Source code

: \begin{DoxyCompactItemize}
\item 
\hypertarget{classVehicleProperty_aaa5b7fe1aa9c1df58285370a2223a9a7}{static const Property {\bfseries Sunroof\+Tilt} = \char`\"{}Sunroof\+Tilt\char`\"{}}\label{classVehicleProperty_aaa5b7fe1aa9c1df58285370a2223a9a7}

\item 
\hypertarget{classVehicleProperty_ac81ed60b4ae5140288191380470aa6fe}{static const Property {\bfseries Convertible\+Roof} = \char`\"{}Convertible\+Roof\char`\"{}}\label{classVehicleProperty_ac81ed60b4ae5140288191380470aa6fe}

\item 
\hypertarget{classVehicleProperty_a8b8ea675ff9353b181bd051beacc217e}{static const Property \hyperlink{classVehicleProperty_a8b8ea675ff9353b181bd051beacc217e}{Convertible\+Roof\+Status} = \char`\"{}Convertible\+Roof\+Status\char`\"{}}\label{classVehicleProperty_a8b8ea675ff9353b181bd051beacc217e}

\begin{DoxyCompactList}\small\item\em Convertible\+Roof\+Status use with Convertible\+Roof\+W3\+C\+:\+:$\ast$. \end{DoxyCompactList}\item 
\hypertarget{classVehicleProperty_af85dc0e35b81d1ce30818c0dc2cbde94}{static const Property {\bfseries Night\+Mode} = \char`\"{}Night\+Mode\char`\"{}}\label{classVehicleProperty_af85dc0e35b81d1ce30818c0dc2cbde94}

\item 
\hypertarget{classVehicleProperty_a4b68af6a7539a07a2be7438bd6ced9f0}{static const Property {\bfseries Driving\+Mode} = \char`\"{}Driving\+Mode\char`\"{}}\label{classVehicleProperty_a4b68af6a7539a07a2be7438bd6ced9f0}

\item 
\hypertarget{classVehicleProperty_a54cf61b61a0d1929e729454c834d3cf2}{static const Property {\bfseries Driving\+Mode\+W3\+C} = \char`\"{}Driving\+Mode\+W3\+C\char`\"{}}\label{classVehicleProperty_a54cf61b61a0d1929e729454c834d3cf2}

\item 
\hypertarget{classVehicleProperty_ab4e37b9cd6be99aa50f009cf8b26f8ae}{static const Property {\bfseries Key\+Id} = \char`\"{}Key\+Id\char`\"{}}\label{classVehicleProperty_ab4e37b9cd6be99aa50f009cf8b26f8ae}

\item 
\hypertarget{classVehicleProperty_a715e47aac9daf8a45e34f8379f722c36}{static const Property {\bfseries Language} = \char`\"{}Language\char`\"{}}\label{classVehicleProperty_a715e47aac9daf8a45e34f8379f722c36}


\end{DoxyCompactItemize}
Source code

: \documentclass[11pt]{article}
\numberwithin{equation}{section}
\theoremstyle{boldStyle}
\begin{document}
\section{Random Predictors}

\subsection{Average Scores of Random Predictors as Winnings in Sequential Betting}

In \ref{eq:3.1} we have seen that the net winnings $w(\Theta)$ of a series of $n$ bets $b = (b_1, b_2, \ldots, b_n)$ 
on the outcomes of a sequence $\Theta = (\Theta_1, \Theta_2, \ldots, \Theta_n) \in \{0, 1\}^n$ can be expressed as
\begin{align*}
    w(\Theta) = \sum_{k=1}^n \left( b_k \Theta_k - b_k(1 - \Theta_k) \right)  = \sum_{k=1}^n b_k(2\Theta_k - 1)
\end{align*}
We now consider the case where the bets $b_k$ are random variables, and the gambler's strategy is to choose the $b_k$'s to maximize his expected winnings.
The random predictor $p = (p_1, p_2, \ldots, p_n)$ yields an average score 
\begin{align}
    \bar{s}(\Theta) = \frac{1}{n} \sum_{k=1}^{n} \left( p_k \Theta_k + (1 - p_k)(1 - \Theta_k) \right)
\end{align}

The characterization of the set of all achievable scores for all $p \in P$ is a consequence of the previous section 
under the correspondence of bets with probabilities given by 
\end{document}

=-=-=

* [What you have to do]
Go over the data and return every line that includes the word "align".

* [Response for this exercise]
\begin{align*}
\end{align*}
\begin{align}
\end{align}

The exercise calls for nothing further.